The most identifiable smartwatch now, at least for the general public, is the Apple Watch. ReadWrite editor Adriana Lee tells me that strangers regularly ask about her Apple gizmo, pointing to the Pebble Time on her wrist—a scenario that underscores the relative identity problem that could plague the small company. 

ASUS Zenwatch and Pebble Time
Apple Watch

To give Pebble its due, this David among Goliaths has upped its game: The Pebble Time is a stylish upgrade to the original—particularly the Pebble Time Steel—and its maker strived to create something original, in the form of a chronological timeline interface. 

Pebble’s software is also platform-agnostic to some degree, working for both Android users or people with iPhones, though not perfectly. (The watch’s functions vary, depending on the phone it’s paired with. For instance, Pebble’s new voice features, which work well with Android devices, can’t tie into Apple’s phone. No surprise there; the Siri voice assistant is a marquee Apple Watch feature.) 

For the casual Best Buy shopper, putting an asterisk or caveat on a key selling point could muck up the works. 

A Smartwatch For The Masses?

Smartstraps show Pebble is still innovating.

Getting close to 80,000 enthusiastic tech-savvy backers to crowdfund your device on Kickstarter is one thing—actually selling it to the rest of the world is another. 
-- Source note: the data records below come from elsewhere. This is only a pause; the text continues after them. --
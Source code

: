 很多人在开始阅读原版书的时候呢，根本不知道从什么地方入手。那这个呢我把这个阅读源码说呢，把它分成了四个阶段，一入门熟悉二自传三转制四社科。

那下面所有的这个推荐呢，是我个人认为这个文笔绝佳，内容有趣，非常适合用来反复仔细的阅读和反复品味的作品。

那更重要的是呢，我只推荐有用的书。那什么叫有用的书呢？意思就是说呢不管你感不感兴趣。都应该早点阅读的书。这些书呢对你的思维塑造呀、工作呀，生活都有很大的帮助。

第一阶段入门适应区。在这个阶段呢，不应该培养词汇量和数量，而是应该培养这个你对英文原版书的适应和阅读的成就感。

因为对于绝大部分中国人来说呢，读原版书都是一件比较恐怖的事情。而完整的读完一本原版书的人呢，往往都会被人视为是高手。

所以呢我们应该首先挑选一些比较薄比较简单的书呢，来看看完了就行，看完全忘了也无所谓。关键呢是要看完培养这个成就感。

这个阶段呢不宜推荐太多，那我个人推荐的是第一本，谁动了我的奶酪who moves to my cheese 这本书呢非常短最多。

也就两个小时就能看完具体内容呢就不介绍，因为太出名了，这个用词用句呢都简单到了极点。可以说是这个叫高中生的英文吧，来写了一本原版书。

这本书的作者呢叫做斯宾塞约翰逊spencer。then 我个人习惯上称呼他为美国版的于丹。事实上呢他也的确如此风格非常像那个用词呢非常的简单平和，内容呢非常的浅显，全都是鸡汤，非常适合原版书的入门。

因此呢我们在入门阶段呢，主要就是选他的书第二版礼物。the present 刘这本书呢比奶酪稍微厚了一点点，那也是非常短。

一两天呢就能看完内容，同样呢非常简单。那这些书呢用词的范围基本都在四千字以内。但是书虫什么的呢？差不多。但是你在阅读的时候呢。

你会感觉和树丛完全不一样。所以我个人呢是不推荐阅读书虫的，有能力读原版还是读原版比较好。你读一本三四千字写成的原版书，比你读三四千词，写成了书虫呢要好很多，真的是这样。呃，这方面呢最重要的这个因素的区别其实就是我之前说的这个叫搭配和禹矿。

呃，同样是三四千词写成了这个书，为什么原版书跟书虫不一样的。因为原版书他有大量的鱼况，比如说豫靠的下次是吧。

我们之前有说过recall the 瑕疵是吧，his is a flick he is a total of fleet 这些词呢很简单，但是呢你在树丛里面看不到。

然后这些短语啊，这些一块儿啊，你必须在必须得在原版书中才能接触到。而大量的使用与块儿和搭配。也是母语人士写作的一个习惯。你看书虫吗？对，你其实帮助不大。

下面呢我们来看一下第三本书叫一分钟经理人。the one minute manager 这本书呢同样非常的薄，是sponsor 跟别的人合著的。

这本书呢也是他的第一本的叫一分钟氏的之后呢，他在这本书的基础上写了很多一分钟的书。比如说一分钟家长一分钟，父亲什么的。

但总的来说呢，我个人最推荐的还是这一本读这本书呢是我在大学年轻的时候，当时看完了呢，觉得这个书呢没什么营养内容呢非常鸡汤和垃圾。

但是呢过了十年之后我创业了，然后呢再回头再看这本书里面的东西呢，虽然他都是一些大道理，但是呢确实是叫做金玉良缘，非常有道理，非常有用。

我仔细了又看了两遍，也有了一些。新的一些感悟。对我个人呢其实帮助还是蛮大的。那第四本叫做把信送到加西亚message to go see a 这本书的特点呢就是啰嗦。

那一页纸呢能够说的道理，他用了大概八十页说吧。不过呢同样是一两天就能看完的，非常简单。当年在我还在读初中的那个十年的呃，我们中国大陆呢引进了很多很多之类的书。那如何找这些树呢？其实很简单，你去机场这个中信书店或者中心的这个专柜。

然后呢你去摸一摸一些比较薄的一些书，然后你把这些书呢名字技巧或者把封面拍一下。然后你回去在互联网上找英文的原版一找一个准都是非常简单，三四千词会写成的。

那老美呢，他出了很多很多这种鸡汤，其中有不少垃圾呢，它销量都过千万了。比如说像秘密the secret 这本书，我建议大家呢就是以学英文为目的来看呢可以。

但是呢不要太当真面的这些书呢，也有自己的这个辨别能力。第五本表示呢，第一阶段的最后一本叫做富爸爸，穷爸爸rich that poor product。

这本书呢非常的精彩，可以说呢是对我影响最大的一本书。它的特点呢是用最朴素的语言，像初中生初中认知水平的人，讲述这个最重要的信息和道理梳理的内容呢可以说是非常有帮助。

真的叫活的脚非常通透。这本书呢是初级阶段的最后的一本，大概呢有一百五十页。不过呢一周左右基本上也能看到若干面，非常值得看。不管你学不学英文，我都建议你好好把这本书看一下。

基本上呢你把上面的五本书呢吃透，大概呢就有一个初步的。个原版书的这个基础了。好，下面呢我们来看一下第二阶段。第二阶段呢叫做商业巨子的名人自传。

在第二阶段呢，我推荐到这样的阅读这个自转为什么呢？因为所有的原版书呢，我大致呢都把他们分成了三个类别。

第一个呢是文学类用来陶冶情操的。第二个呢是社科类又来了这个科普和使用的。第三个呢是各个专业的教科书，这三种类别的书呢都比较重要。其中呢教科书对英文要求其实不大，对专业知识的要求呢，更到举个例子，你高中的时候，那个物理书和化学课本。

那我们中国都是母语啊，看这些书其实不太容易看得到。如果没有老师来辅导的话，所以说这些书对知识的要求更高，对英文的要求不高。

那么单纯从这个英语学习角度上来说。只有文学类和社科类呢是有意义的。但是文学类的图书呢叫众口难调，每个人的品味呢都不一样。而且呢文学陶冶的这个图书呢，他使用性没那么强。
In part, Pebble’s success will hinge on how well Best Buy shows it off, whether in stores or on the Web. The retail giant made a mess of selling the Asus ZenWatch, so if the chain doesn’t know how (or even if) to position the Pebble Time properly, then this could be similarly problematic. 

Fortunately for Pebble, this isn’t the first time the retailer has carried its smartwatch, though it’s not an iron-clad guarantee that it can or will do better this time. 
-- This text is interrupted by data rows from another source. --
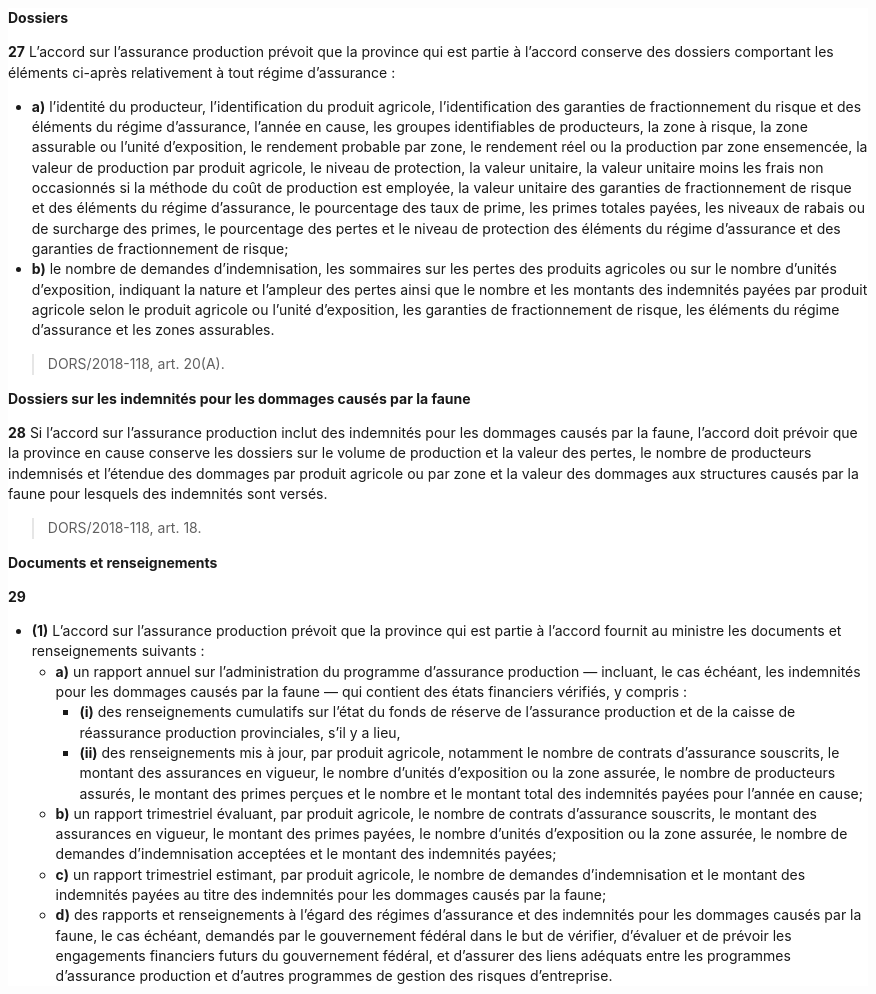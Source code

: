 



**Dossiers**

**27** L’accord sur l’assurance production prévoit que la province qui est partie à l’accord conserve des dossiers comportant les éléments ci-après relativement à tout régime d’assurance :
- **a)** l’identité du producteur, l’identification du produit agricole, l’identification des garanties de fractionnement du risque et des éléments du régime d’assurance, l’année en cause, les groupes identifiables de producteurs, la zone à risque, la zone assurable ou l’unité d’exposition, le rendement probable par zone, le rendement réel ou la production par zone ensemencée, la valeur de production par produit agricole, le niveau de protection, la valeur unitaire, la valeur unitaire moins les frais non occasionnés si la méthode du coût de production est employée, la valeur unitaire des garanties de fractionnement de risque et des éléments du régime d’assurance, le pourcentage des taux de prime, les primes totales payées, les niveaux de rabais ou de surcharge des primes, le pourcentage des pertes et le niveau de protection des éléments du régime d’assurance et des garanties de fractionnement de risque;
- **b)** le nombre de demandes d’indemnisation, les sommaires sur les pertes des produits agricoles ou sur le nombre d’unités d’exposition, indiquant la nature et l’ampleur des pertes ainsi que le nombre et les montants des indemnités payées par produit agricole selon le produit agricole ou l’unité d’exposition, les garanties de fractionnement de risque, les éléments du régime d’assurance et les zones assurables.
> DORS/2018-118, art. 20(A).





**Dossiers sur les indemnités pour les dommages causés par la faune**

**28** Si l’accord sur l’assurance production inclut des indemnités pour les dommages causés par la faune, l’accord doit prévoir que la province en cause conserve les dossiers sur le volume de production et la valeur des pertes, le nombre de producteurs indemnisés et l’étendue des dommages par produit agricole ou par zone et la valeur des dommages aux structures causés par la faune pour lesquels des indemnités sont versés.
> DORS/2018-118, art. 18.





**Documents et renseignements**

**29** 

- **(1)** L’accord sur l’assurance production prévoit que la province qui est partie à l’accord fournit au ministre les documents et renseignements suivants :
	- **a)** un rapport annuel sur l’administration du programme d’assurance production — incluant, le cas échéant, les indemnités pour les dommages causés par la faune — qui contient des états financiers vérifiés, y compris :
		- **(i)** des renseignements cumulatifs sur l’état du fonds de réserve de l’assurance production et de la caisse de réassurance production provinciales, s’il y a lieu,
		- **(ii)** des renseignements mis à jour, par produit agricole, notamment le nombre de contrats d’assurance souscrits, le montant des assurances en vigueur, le nombre d’unités d’exposition ou la zone assurée, le nombre de producteurs assurés, le montant des primes perçues et le nombre et le montant total des indemnités payées pour l’année en cause;
	- **b)** un rapport trimestriel évaluant, par produit agricole, le nombre de contrats d’assurance souscrits, le montant des assurances en vigueur, le montant des primes payées, le nombre d’unités d’exposition ou la zone assurée, le nombre de demandes d’indemnisation acceptées et le montant des indemnités payées;
	- **c)** un rapport trimestriel estimant, par produit agricole, le nombre de demandes d’indemnisation et le montant des indemnités payées au titre des indemnités pour les dommages causés par la faune;
	- **d)** des rapports et renseignements à l’égard des régimes d’assurance et des indemnités pour les dommages causés par la faune, le cas échéant, demandés par le gouvernement fédéral dans le but de vérifier, d’évaluer et de prévoir les engagements financiers futurs du gouvernement fédéral, et d’assurer des liens adéquats entre les programmes d’assurance production et d’autres programmes de gestion des risques d’entreprise.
See also: Pebble Smartstraps Are Coming—And Here’s What They Might Do

Then there’s the peskier issue of how many people out there actually want a smartwatch in the first place. That’s still not at all remotely clear, and that’s something the whole industry is still trying to work out. 
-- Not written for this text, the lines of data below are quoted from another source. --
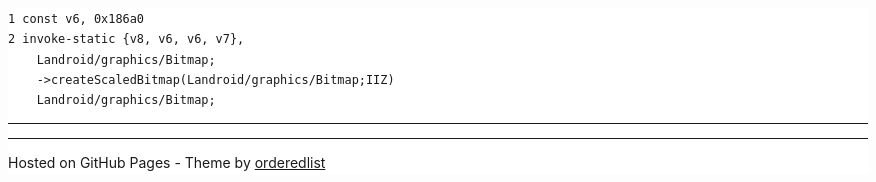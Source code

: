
 ```
1 const v6, 0x186a0
2 invoke-static {v8, v6, v6, v7}, 
    Landroid/graphics/Bitmap;
    ->createScaledBitmap(Landroid/graphics/Bitmap;IIZ)
    Landroid/graphics/Bitmap;
```
___  
    
---
Hosted on GitHub Pages - Theme by [orderedlist](https://github.com/orderedlist)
The TL;DR version of the legions of Apple Watch reviews: “Nice device—not sure if I want one.”

If that’s the opinion of seasoned technology journalists and bloggers, then Best Buy’s staffers might struggle to persuade the average man or woman in the street that they should be leaving with a Pebble Time on their wrist. 

Pebble may surprise everyone and do what far larger tech makers still haven’t—which is convince the masses that they need a smartwatch to begin with. It will have to, if it hopes to cement its position. The company might even have a shot at making that happen. 

As far as challenges go, the small company has a habit of knocking them down. It got into wrist gadgets early, igniting the initial interest, and it broke crowdfunding records, not once, but twice. Pebble has been innovating as furiously as possible ever since. Now, it’s time to see what all that work amounts to.